July 25 (Bloomberg) -- What does a market top look like?
That’s the question on a lot of people’s minds these days, and it’s not an easy one to answer. Almost half the investment professionals surveyed by Bloomberg last week said the equity market is close to unsustainable levels. Bold-faced pundits from Jeffrey Saut at Raymond James Financial Inc. to Leuthold Group Llc’s Doug Ramsey and Tony Dwyer at Canaccord Genuity Group Inc. have called for near-term weakness in stocks.
So on a sunny Friday in July, a perfectly reasonable activity for investors (not to mention columnists low on ideas) is to hop aboard a time machine and travel back to the last major market peak and see if the pundits were warning of impending doom. The Internet Archive’s Wayback Machine allows you to do just that, so buckle up!
The top story on Bloomberg.com on Oct. 9, 2007, hints at an economic tragedy still in the first act: “Northern Rock Plc, the U.K. mortgage lender bailed out last month by the Bank of England, said the government will guarantee deposits until financial markets become less volatile. The shares rose the most ever.”
However, the deal machine was humming along nicely: Four takeovers totaling more than $10 billion are headlined on the front page. Everything from a light-socket distributor and Turkish shipping firm to a U.K. sewer company are in play.
And what about those pundits? A podcast reveals Tom Keene asking Deutsche Bank AG strategist Binky Chadha a tough question: Can stocks go up with so much gloom in the economy?
Stocks will rise so long as there’s no recession, Chadha says, and “the probability is significantly higher than 50 percent that we are not going to have a recession.”
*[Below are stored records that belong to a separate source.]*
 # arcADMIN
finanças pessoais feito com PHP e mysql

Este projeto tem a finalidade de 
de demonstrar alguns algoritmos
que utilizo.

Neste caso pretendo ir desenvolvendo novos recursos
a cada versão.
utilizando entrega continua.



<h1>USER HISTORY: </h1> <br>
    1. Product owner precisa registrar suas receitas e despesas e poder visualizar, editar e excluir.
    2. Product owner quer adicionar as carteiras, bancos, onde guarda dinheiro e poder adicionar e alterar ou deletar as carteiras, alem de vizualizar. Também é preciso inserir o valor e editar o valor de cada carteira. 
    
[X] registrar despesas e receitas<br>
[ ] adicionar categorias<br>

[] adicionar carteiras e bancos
“Is there a specific industry group, category, sector that you find particularly attractive?” Tom asks.
“Right now I think the biggest trade is clearly the diversified financials -- the brokers, Wall Street,” Chadha responds. Chadha is no longer chief U.S. equity strategist at Deutsche Bank. (He’s chief global strategist.)
Another link on the Oct. 9, 2007, home page reveals a video of Jeffrey Kleintop of LPL Financial Corp. telling Bloomberg Television that stocks should keep rallying. He calls for another 3 percent gain in the Standard & Poor’s 500 Index to 1,600 by the end of the year. He indicates growing pessimism is a contrarian buy signal.
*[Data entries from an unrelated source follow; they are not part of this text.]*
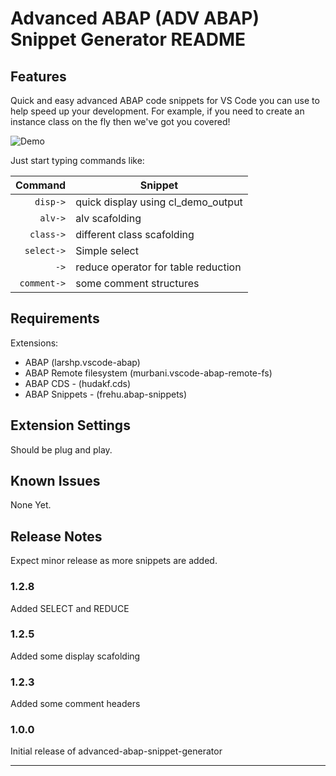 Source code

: # Advanced ABAP (ADV ABAP) Snippet Generator README


## Features

Quick and easy advanced ABAP code snippets for VS Code you can use to help speed up your development. For example, if you need to create an instance class on the fly then we've got you covered! 

![Demo](https://user-images.githubusercontent.com/19891236/91463343-3376b980-e883-11ea-8060-8300be179eac.gif)

Just start typing commands like:

| Command  | Snippet |
| -------: | ------- |
| `disp->` | quick display using cl_demo_output |
| `alv->` | alv scafolding |
| `class->` | different class scafolding |
| `select->` | Simple select |
| `->` | reduce operator for table reduction |
| `comment->` | some comment structures |

## Requirements

Extensions:
- ABAP (larshp.vscode-abap)
- ABAP Remote filesystem (murbani.vscode-abap-remote-fs)
- ABAP CDS - (hudakf.cds)
- ABAP Snippets - (frehu.abap-snippets)


## Extension Settings

Should be plug and play.

## Known Issues

None Yet.

## Release Notes

Expect minor release as more snippets are added.

### 1.2.8

Added SELECT and REDUCE

### 1.2.5

Added some display scafolding

### 1.2.3

Added some comment headers

### 1.0.0

Initial release of advanced-abap-snippet-generator


-----------------------------------------------------------------------------------------------------------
“This probably gives us fuel to further this bull a little bit further as investors finally begin to embrace this rally,” Kleintop says.
It’s all so encouraging that readers would be forgiven for leaving the financial sites on Oct. 9, 2007, in search of lighter topics. And boy, the New York Post delivers! Page Six describes how Britney Spears’s sister, Jamie Lynn, rushed to her defense when a Bel Air neighbor screamed at the pop star to “go away.” Poor Britney also missed her first supervised visits with sons Sean Preston and Jayden James and called the police because she mistakenly thought her house had been broken into.
For the most part, the market is a lot quieter than it was then. So is Britney.